Coexistence describes the interference-free, parallel operation of multiple adjacent wireless networks. Fraunhofer ESK researchers rely on their extensive knowledge in the field of wireless communication technology to advise companies on the installation and utilization of wireless transmission systems, even for critical enterprise applications. This includes up-front support when selecting suitable technologies and systems.
The Devil Is in the Details
Because the radio spectrum is a shared communication medium, system design and local conditions can rapidly change during operation. It is not uncommon for a wireless connection to suddenly experience an outage despite running reliably for an extended period of time. Sporadic outages can be caused by a microwave that uses frequencies in the Bluetooth or WLAN range and which is located in the vicinity of a production system, just to name one example. Mobile phones that have WLAN or Bluetooth activated can also create interference and lead to wireless network outages. Apart from these two examples, there are numerous other causes of temporary or permanent wireless network outages, which at first glance do not seem logical.
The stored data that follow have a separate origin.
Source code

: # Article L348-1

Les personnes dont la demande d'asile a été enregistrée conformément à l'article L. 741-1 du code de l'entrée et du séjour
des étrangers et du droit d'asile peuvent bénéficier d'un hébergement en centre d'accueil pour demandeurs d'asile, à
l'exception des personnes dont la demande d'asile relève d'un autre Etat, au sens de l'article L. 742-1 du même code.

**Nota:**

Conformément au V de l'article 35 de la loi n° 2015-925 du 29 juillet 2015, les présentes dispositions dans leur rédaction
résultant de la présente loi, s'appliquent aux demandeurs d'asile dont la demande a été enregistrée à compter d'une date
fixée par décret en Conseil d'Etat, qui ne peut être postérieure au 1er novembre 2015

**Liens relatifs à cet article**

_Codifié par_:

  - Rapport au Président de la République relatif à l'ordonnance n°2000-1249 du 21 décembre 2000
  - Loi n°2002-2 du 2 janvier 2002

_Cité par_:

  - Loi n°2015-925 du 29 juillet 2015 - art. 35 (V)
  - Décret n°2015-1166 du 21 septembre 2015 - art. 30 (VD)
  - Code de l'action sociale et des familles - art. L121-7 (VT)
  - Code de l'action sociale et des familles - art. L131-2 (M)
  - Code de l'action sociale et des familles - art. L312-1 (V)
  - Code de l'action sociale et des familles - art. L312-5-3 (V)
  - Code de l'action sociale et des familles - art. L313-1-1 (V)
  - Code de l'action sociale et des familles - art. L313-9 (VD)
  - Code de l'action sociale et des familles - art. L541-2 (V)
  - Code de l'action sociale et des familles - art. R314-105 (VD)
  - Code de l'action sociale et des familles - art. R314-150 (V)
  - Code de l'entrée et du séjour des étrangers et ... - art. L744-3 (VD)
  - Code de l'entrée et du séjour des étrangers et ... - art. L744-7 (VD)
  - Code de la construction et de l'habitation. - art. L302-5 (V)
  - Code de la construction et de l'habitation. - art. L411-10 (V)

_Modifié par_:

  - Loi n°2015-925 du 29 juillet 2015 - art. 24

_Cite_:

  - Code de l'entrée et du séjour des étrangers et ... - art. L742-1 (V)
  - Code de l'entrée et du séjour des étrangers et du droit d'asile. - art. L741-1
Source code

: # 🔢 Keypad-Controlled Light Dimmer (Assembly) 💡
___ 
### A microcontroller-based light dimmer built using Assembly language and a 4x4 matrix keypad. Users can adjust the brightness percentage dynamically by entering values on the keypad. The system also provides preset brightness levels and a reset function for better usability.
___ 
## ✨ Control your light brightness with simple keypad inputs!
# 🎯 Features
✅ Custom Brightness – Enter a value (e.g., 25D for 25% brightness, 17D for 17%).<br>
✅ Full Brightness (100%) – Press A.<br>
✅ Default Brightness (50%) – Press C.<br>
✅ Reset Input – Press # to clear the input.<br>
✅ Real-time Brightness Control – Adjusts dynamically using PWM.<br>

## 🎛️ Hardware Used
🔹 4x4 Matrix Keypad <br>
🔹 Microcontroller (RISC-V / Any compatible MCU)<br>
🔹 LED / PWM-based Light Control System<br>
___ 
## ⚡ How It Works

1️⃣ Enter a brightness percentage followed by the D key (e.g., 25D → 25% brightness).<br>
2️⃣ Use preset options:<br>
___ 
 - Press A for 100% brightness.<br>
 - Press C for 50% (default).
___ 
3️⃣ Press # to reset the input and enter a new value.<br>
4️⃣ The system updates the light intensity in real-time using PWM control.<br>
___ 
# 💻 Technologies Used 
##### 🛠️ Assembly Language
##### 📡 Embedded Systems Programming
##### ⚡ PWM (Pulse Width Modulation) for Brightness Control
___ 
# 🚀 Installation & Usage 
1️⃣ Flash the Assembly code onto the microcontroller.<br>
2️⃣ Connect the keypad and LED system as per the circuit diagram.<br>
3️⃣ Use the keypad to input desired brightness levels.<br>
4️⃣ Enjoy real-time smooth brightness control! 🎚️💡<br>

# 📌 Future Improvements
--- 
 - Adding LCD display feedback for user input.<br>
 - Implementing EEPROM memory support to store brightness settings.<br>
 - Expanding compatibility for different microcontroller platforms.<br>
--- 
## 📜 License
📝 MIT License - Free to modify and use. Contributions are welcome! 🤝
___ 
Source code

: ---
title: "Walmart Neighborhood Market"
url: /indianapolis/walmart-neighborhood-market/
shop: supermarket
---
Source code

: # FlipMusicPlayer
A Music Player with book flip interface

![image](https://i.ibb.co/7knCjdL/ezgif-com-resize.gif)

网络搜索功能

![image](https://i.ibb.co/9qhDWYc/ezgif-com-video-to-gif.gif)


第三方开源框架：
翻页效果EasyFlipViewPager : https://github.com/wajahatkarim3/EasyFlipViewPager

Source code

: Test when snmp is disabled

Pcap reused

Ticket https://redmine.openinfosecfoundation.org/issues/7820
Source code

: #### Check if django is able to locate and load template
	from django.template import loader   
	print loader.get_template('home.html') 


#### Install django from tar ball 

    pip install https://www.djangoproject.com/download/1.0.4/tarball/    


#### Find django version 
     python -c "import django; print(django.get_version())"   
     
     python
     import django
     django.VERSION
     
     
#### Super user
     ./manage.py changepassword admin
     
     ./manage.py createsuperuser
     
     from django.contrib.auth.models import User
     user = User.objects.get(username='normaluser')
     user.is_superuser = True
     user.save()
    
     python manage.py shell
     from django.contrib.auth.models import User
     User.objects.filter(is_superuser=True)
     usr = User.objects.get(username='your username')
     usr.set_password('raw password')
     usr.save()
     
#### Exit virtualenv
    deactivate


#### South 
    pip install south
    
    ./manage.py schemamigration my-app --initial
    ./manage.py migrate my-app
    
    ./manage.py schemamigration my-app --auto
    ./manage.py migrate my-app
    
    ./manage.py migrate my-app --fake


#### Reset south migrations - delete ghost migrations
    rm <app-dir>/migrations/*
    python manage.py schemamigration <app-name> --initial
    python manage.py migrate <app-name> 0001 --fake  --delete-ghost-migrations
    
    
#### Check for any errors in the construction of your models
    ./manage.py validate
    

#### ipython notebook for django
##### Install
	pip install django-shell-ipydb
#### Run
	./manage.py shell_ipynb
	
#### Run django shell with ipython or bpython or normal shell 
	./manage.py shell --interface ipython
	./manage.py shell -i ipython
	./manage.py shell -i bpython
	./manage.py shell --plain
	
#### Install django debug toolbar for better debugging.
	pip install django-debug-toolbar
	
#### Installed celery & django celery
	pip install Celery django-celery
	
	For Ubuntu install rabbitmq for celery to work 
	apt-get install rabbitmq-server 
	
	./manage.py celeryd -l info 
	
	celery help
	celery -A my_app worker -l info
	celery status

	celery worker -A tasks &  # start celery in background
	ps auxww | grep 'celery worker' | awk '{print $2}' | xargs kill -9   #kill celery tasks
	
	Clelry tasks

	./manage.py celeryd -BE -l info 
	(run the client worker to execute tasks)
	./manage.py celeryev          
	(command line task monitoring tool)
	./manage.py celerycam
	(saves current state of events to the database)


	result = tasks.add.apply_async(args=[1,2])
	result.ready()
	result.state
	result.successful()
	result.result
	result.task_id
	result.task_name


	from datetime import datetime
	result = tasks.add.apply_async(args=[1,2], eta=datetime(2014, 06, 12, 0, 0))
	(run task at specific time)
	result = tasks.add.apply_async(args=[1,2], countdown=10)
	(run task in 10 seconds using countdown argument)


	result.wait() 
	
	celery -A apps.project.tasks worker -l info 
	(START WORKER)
Helping to Make Networks Interference-Free
Fraunhofer ESK has been actively carrying out research in the field of robust wireless transmissions for more than four years. The institute utilizes this expertise to help customers troubleshoot the causes of wireless network disruptions. This work involves on-site analyses that include measurements to detect possible sources of interference or to identify overlapping frequency ranges. Fraunhofer ESK furthermore offers Awair, a software-based solution for carrying out long-term analyses that can uncover sources of sporadic interference.